*Work required*. Write out, word for word, the part of the listing below that opens with the line containing "Public key cryptography, also" and closes with the line containing "Public key cryptography offers", keeping both of those lines and adding no others.

Records shown below:

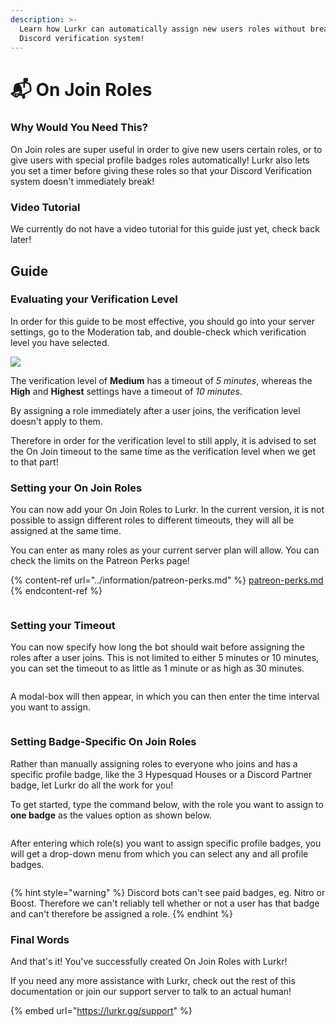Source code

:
 ```yaml
---
description: >-
  Learn how Lurkr can automatically assign new users roles without breaking the
  Discord verification system!
---
```


# 📬 On Join Roles

### Why Would You Need This?

On Join roles are super useful in order to give new users certain roles, or to give users with special profile badges roles automatically! Lurkr also lets you set a timer before giving these roles so that your Discord Verification system doesn't immediately break!

### Video Tutorial

We currently do not have a video tutorial for this guide just yet, check back later!

## Guide

### Evaluating your Verification Level

In order for this guide to be most effective, you should go into your server settings, go to the Moderation tab, and double-check which verification level you have selected.

![](https://i.imgur.com/dZ9o0ae.png)

The verification level of **Medium** has a timeout of _5 minutes_, whereas the **High** and **Highest** settings have a timeout of _10 minutes_.

By assigning a role immediately after a user joins, the verification level doesn't apply to them.

Therefore in order for the verification level to still apply, it is advised to set the On Join timeout to the same time as the verification level when we get to that part!

### Setting your On Join Roles

You can now add your On Join Roles to Lurkr. In the current version, it is not possible to assign different roles to different timeouts, they will all be assigned at the same time.

You can enter as many roles as your current server plan will allow. You can check the limits on the Patreon Perks page!

{% content-ref url="../information/patreon-perks.md" %}
[patreon-perks.md](../information/patreon-perks.md)
{% endcontent-ref %}

<figure><img src="https://i.imgur.com/ri6nUsZ.png" alt=""><figcaption></figcaption></figure>

### Setting your Timeout

You can now specify how long the bot should wait before assigning the roles after a user joins. This is not limited to either 5 minutes or 10 minutes, you can set the timeout to as little as 1 minute or as high as 30 minutes.

<figure><img src="https://i.imgur.com/i3SsTZi.png" alt=""><figcaption></figcaption></figure>

A modal-box will then appear, in which you can then enter the time interval you want to assign.

<figure><img src="https://i.imgur.com/fgIdB09.png" alt=""><figcaption></figcaption></figure>

### Setting Badge-Specific On Join Roles

Rather than manually assigning roles to everyone who joins and has a specific profile badge, like the 3 Hypesquad Houses or a Discord Partner badge, let Lurkr do all the work for you!

To get started, type the command below, with the role you want to assign to **one badge** as the values option as shown below.

<figure><img src="https://i.imgur.com/pi6155A.png" alt=""><figcaption></figcaption></figure>

After entering which role(s) you want to assign specific profile badges, you will get a drop-down menu from which you can select any and all profile badges.

<figure><img src="https://i.imgur.com/h8aoUBY.png" alt=""><figcaption></figcaption></figure>

{% hint style="warning" %}
Discord bots can't see paid badges, eg. Nitro or Boost. Therefore we can't reliably tell whether or not a user has that badge and can't therefore be assigned a role.
{% endhint %}

### Final Words

And that's it! You've successfully created On Join Roles with Lurkr!

If you need any more assistance with Lurkr, check out the rest of this documentation or join our support server to talk to an actual human!

{% embed url="https://lurkr.gg/support" %}
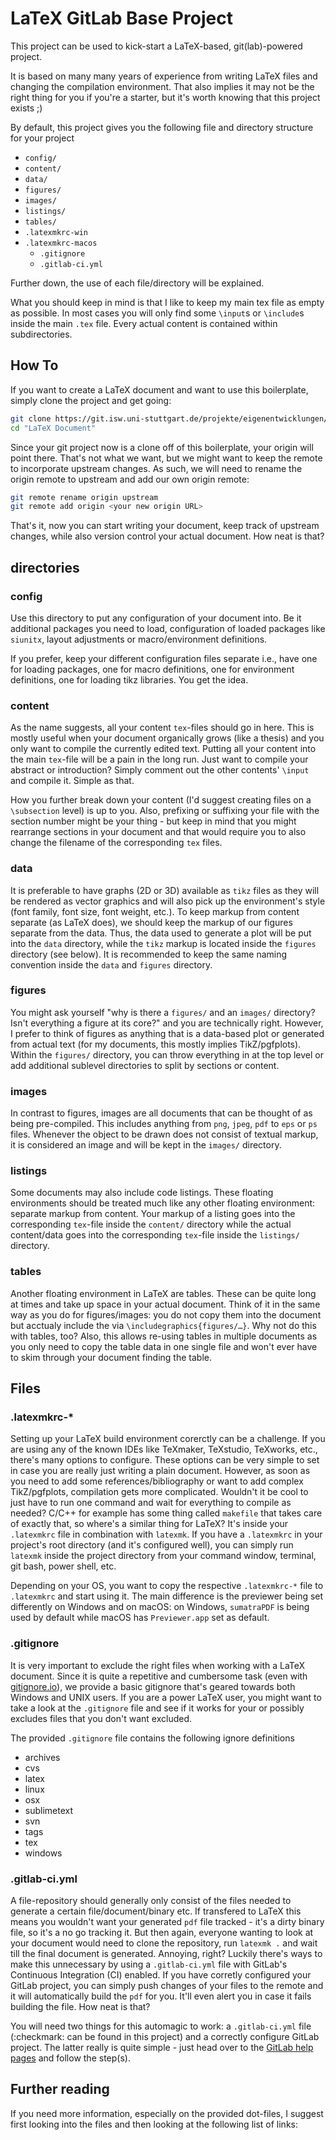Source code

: # LaTeX GitLab Base Project

This project can be used to kick-start a LaTeX-based, git(lab)-powered project.

It is based on many many years of experience from writing LaTeX files and changing the compilation environment. That also implies it may not be the right thing for you if you're a starter, but it's worth knowing that this project exists ;)

By default, this project gives you the following file and directory structure for your project

* `config/`
* `content/`
* `data/`
* `figures/`
* `images/`
* `listings/`
* `tables/`
* `.latexmkrc-win`
* `.latexmkrc-macos`
  * `.gitignore`
  * `.gitlab-ci.yml`

Further down, the use of each file/directory will be explained.

What you should keep in mind is that I like to keep my main tex file as empty as possible. In most cases you will only find some `\input`s or `\include`s inside the main `.tex` file. Every actual content is contained within subdirectories.

## How To

If you want to create a LaTeX document and want to use this boilerplate, simply clone the project and get going:

```bash
git clone https://git.isw.uni-stuttgart.de/projekte/eigenentwicklungen/templates/latex-git-project.git "LaTeX Document"
cd "LaTeX Document"
```

Since your git project now is a clone off of this boilerplate, your origin will point there. That's not what we want, but we might want to keep the remote to incorporate upstream changes. As such, we will need to rename the origin remote to upstream and add our own origin remote:

```bash
git remote rename origin upstream
git remote add origin <your new origin URL>
```

That's it, now you can start writing your document, keep track of upstream changes, while also version control your actual document. How neat is that?

## directories

### config

Use this directory to put any configuration of your document into. Be it additional packages you need to load, configuration of loaded packages like `siunitx`, layout adjustments or macro/environment definitions.

If you prefer, keep your different configuration files separate i.e., have one for loading packages, one for macro definitions, one for environment definitions, one for loading tikz libraries. You get the idea.

### content

As the name suggests, all your content `tex`-files should go in here. This is mostly useful when your document organically grows (like a thesis) and you only want to compile the currently edited text. Putting all your content into the main `tex`-file will be a pain in the long run. Just want to compile your abstract or introduction? Simply comment out the other contents' `\input` and compile it. Simple as that.

How you further break down your content (I'd suggest creating files on a `\subsection` level) is up to you. Also, prefixing or suffixing your file with the section number might be your thing - but keep in mind that you might rearrange sections in your document and that would require you to also change the filename of the corresponding `tex` files.

### data

It is preferable to have graphs (2D or 3D) available as `tikz` files as they will be rendered as vector graphics and will also pick up the environment's style (font family, font size, font weight, etc.). To keep markup from content separate (as LaTeX does), we should keep the markup of our figures separate from the data. Thus, the data used to generate a plot will be put into the `data` directory, while the `tikz` markup is located inside the `figures` directory (see below). It is recommended to keep the same naming convention inside the `data` and `figures` directory.

### figures

You might ask yourself "why is there a `figures/` and an `images/` directory? Isn't everything a figure at its core?" and you are technically right. However, I prefer to think of figures as anything that is a data-based plot or generated from actual text (for my documents, this mostly implies TikZ/pgfplots). Within the `figures/` directory, you can throw everything in at the top level or add additional sublevel directories to split by sections or content.

### images

In contrast to figures, images are all documents that can be thought of as being pre-compiled. This includes anything from `png`, `jpeg`, `pdf` to `eps` or `ps` files. Whenever the object to be drawn does not consist of textual markup, it is considered an image and will be kept in the `images/` directory.

### listings

Some documents may also include code listings. These floating environments should be treated much like any other floating environment: separate markup from content. Your markup of a listing goes into the corresponding `tex`-file inside the `content/` directory while the actual content/data goes into the corresponding `tex`-file inside the `listings/` directory.

### tables

Another floating environment in LaTeX are tables. These can be quite long at times and take up space in your actual document. Think of it in the same way as you do for figures/images: you do not copy them into the document but acctualy include the via `\includegraphics{figures/…}`. Why not do this with tables, too? Also, this allows re-using tables in multiple documents as you only need to copy the table data in one single file and won't ever have to skim through your document finding the table.

## Files

### .latexmkrc-*

Setting up your LaTeX build environment corerctly can be a challenge. If you are using any of the known IDEs like TeXmaker, TeXstudio, TeXworks, etc., there's many options to configure. These options can be very simple to set in case you are really just writing a plain document. However, as soon as you need to add some references/bibliography or want to add complex TikZ/pgfplots, compilation gets more complicated. Wouldn't it be cool to just have to run one command and wait for everything to compile as needed? C/C++ for example has some thing called `makefile` that takes care of exactly that, so where's a similar thing for LaTeX? It's inside your `.latexmkrc` file in combination with `latexmk`. If you have a `.latexmkrc` in your project's root directory (and it's configured well), you can simply run `latexmk` inside the project directory from your command window, terminal, git bash, power shell, etc.

Depending on your OS, you want to copy the respective `.latexmkrc-*` file to `.latexmkrc` and start using it. The main difference is the previewer being set differently on Windows and on macOS: on Windows, `sumatraPDF` is being used by default while macOS has `Previewer.app` set as default.

### .gitignore

It is very important to exclude the right files when working with a LaTeX document. Since it is quite a repetitive and cumbersome task (even with [gitignore.io](gitignore.io)), we provide a basic gitignore that's geared towards both Windows and UNIX users. If you are a power LaTeX user, you might want to take a look at the `.gitignore` file and see if it works for your or possibly excludes files that you don't want excluded.

The provided `.gitignore` file contains the following ignore definitions

* archives
* cvs
* latex
* linux
* osx
* sublimetext
* svn
* tags
* tex
* windows

### .gitlab-ci.yml

A file-repository should generally only consist of the files needed to generate a certain file/document/binary etc. If transfered to LaTeX this means you wouldn't want your generated `pdf` file tracked - it's a dirty binary file, so it's a no go tracking it. But then again, everyone wanting to look at your document would need to clone the repository, run `latexmk .` and wait till the final document is generated. Annoying, right? Luckily there's ways to make this unnecessary by using a `.gitlab-ci.yml` file with GitLab's Continuous Integration (CI) enabled. If you have corretly configured your GitLab project, you can simply push changes of your files to the remote and it will automatically build the `pdf` for you. It'll even alert you in case it fails building the file. How neat is that?

You will need two things for this automagic to work: a `.gitlab-ci.yml` file (:checkmark: can be found in this project) and a correctly configure GitLab project. The latter really is quite simple - just head over to the [GitLab help pages](https://gitlab.com/help/ci/enable_or_disable_ci.md) and follow the step(s).

## Further reading

If you need more information, especially on the provided dot-files, I suggest first looking into the files and then looking at the following list of links:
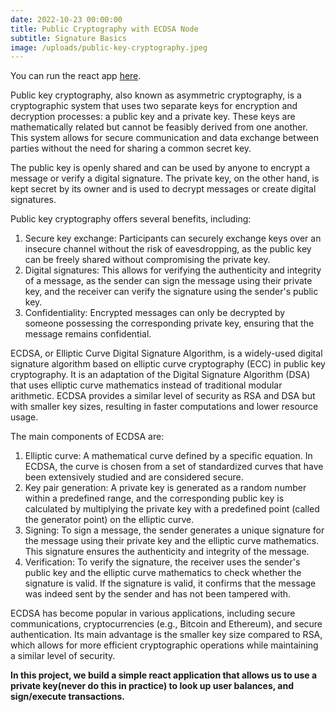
 ```yaml
---
date: 2022-10-23 00:00:00
title: Public Cryptography with ECDSA Node
subtitle: Signature Basics
image: /uploads/public-key-cryptography.jpeg
---
```

You can run the react app [here](https://github.com/zakraicik/ecdsa-node).&nbsp;

Public key cryptography, also known as asymmetric cryptography, is a cryptographic system that uses two separate keys for encryption and decryption processes: a public key and a private key. These keys are mathematically related but cannot be feasibly derived from one another. This system allows for secure communication and data exchange between parties without the need for sharing a common secret key.

The public key is openly shared and can be used by anyone to encrypt a message or verify a digital signature. The private key, on the other hand, is kept secret by its owner and is used to decrypt messages or create digital signatures.

Public key cryptography offers several benefits, including:

1. Secure key exchange: Participants can securely exchange keys over an insecure channel without the risk of eavesdropping, as the public key can be freely shared without compromising the private key.
2. Digital signatures: This allows for verifying the authenticity and integrity of a message, as the sender can sign the message using their private key, and the receiver can verify the signature using the sender's public key.
3. Confidentiality: Encrypted messages can only be decrypted by someone possessing the corresponding private key, ensuring that the message remains confidential.

ECDSA, or Elliptic Curve Digital Signature Algorithm, is a widely-used digital signature algorithm based on elliptic curve cryptography (ECC) in public key cryptography. It is an adaptation of the Digital Signature Algorithm (DSA) that uses elliptic curve mathematics instead of traditional modular arithmetic. ECDSA provides a similar level of security as RSA and DSA but with smaller key sizes, resulting in faster computations and lower resource usage.

The main components of ECDSA are:

1. Elliptic curve: A mathematical curve defined by a specific equation. In ECDSA, the curve is chosen from a set of standardized curves that have been extensively studied and are considered secure.
2. Key pair generation: A private key is generated as a random number within a predefined range, and the corresponding public key is calculated by multiplying the private key with a predefined point (called the generator point) on the elliptic curve.
3. Signing: To sign a message, the sender generates a unique signature for the message using their private key and the elliptic curve mathematics. This signature ensures the authenticity and integrity of the message.
4. Verification: To verify the signature, the receiver uses the sender's public key and the elliptic curve mathematics to check whether the signature is valid. If the signature is valid, it confirms that the message was indeed sent by the sender and has not been tampered with.

ECDSA has become popular in various applications, including secure communications, cryptocurrencies (e.g., Bitcoin and Ethereum), and secure authentication. Its main advantage is the smaller key size compared to RSA, which allows for more efficient cryptographic operations while maintaining a similar level of security.

**In this project, we build a simple react application that allows us to use a private key(never do this in practice) to look up user balances, and sign/execute transactions.&nbsp;**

End of Records shown.

*Solved problem*.
Public key cryptography, also known as asymmetric cryptography, is a cryptographic system that uses two separate keys for encryption and decryption processes: a public key and a private key. These keys are mathematically related but cannot be feasibly derived from one another. This system allows for secure communication and data exchange between parties without the need for sharing a common secret key.

The public key is openly shared and can be used by anyone to encrypt a message or verify a digital signature. The private key, on the other hand, is kept secret by its owner and is used to decrypt messages or create digital signatures.

Public key cryptography offers several benefits, including:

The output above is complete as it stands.